The super-low latency is a result of not having a mechanical arm to swing around to different places on the platters and enables far more input/output operations per second.
Here is where the real performance increase comes from compared to mechanical drives.

A real world example

Let me give you an example of a production environment I have worked with extensively.
The setup is as follows:

  • 1500 users, mostly task-workers
  • A shared Windows XP disk image.
  • All applications are virtualized and streamed to client (about 60 in total)
  • Not any of the applications would be regarded as I/O intensive.

The resulting figures on the shared storage is:

  • ~5000 IOPS on average
  • Throughput: 25MB/s

Quite telling, right?

Not many megabytes gets pushed around but it still manages to generate thousands of I/O operations.
Now consider this in regards to a 15000RPM enterprise SAS disk.
It gives you maybe 200-250 IOPS, at best (no random writes, no fragmentation, the stars are aligned, etc.).

Compare that to the figures of a modern SSD with IOPS approaching 100.000 (yes, thousands) and ~50.000 random write IOPS.
You will need a lot of mechanical drives to make up for one SSD, in terms of IOPS, thats for sure.

Consumer drives you say?

I like to think of it this way: an enterprise SSD has x10 the lifespan at x10 the cost. Are you really sure you even want the longer life of the drive?
Within this x10 lifespan, there has probably surfaced an even cheaper and far superior drive anyway.
And we’re still only storing temporary data!

Now, if you read Mr. Ferbers previos blog he even goes so far as pitching the idea of RAID-0.
This further proves my point that we simply do not have to be that careful with the write cache data.
Or if you must, why not find a way in-between, something like RAID-1+0 using consumer drives?
That way tou can afford to loose a drive and still have full performance on the node.
It’s something to think about alright!

Resilience and scaling

The use of IntelliCache is also a small step towards almost a “shared none” concept (at least it brings some of its benefits).
What that refers to is basically small units of storage that form a greater whole.
Each unit has a given performance and size.
This makes for simple horizontal scaling of both the storage capacity and performance; simply add a node and you get more storage space and IOPS.

A SAN on the other hand is, in my opinion, not really well suited for this kind of horizontal scaling.
If you suddenly have to add, say 10.000 users, to a service that is storage dependent (XenDesktop for example), this storage better be cheap and easy to scale.
There is also the question of resilience; arguments could be made that the SAN can become a single point of failure in a service delivery.

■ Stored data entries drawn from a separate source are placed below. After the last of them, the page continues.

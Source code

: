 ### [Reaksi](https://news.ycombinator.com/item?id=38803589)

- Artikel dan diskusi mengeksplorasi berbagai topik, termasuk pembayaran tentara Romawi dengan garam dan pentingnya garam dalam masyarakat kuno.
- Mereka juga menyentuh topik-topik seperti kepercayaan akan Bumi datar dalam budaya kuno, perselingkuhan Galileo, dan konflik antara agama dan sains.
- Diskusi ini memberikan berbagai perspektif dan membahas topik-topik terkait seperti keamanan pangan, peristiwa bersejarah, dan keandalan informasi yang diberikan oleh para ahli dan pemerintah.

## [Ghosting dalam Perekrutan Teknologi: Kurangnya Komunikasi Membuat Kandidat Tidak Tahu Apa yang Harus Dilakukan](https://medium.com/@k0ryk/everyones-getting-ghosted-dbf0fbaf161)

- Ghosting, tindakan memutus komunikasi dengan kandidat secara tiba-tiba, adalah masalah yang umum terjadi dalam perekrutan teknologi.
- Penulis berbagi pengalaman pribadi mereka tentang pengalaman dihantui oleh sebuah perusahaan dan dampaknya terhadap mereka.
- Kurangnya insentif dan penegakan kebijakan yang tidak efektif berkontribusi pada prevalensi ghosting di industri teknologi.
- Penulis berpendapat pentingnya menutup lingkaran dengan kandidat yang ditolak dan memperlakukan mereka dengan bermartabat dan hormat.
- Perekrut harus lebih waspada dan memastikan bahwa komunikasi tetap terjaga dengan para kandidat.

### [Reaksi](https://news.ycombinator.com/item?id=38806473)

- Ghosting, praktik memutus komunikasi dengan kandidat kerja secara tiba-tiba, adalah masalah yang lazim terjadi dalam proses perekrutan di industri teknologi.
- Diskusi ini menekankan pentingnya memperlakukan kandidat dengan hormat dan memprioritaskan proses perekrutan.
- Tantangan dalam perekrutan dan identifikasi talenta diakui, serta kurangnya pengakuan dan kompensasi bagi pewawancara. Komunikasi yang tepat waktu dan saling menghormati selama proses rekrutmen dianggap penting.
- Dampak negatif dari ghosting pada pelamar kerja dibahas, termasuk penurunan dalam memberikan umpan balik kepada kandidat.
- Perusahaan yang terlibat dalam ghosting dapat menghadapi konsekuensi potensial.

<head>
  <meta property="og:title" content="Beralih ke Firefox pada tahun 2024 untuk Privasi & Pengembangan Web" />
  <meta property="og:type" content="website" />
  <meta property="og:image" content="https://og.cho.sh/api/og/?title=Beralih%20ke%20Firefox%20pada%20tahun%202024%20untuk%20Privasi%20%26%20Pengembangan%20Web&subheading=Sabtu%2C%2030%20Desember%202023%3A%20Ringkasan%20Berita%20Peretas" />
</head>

Using IntelliCache today you will need a shared storage of some sort to hold the golden image(s) and to take some of the load if an IntelliCache repository fails.
Still this allows you to heavily reduce the need of both shared storage space and performance.
Why not use several smaller NFS nodes, say one for each XenServer pool? Basically build “units” or “blocks” of hardware, hypervisor and storage.